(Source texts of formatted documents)
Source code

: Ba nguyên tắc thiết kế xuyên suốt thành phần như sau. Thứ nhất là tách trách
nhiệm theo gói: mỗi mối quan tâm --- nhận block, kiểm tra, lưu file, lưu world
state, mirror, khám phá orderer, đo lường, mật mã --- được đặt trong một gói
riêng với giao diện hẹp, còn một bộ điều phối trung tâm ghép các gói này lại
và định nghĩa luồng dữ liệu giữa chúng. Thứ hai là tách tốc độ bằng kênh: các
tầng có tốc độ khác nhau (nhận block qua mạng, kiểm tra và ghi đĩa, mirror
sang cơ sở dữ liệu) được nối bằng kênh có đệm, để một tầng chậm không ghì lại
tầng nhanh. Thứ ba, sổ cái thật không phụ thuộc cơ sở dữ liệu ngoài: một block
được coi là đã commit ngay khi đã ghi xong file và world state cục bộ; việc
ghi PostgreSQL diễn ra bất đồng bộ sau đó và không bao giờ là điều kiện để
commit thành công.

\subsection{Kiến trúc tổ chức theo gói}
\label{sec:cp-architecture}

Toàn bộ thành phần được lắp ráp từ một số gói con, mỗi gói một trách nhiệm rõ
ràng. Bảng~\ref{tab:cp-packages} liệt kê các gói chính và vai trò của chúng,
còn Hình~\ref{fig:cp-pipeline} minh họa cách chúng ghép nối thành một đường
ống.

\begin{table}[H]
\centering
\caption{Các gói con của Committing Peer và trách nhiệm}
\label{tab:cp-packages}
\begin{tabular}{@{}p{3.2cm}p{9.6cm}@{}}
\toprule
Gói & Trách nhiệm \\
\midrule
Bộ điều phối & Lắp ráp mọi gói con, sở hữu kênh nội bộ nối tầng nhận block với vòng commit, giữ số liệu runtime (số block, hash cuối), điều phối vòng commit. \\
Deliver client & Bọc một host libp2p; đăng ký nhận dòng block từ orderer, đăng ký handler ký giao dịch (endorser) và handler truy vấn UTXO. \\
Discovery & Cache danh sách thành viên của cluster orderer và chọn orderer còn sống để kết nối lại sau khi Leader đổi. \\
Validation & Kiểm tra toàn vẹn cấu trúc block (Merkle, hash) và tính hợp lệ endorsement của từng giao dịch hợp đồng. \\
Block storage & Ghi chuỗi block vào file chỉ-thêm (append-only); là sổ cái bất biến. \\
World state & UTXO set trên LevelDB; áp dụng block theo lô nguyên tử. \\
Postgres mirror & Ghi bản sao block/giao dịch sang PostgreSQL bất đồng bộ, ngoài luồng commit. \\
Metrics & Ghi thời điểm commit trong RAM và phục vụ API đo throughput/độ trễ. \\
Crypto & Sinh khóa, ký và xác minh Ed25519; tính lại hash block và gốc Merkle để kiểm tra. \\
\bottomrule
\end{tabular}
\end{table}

• [Work request] Only the lines above from the one with "riêng với giao" through the one with "sang cơ sở dữ" should be duplicated, character for character.

• [Completed exercise]
riêng với giao diện hẹp, còn một bộ điều phối trung tâm ghép các gói này lại
và định nghĩa luồng dữ liệu giữa chúng. Thứ hai là tách tốc độ bằng kênh: các
tầng có tốc độ khác nhau (nhận block qua mạng, kiểm tra và ghi đĩa, mirror
sang cơ sở dữ liệu) được nối bằng kênh có đệm, để một tầng chậm không ghì lại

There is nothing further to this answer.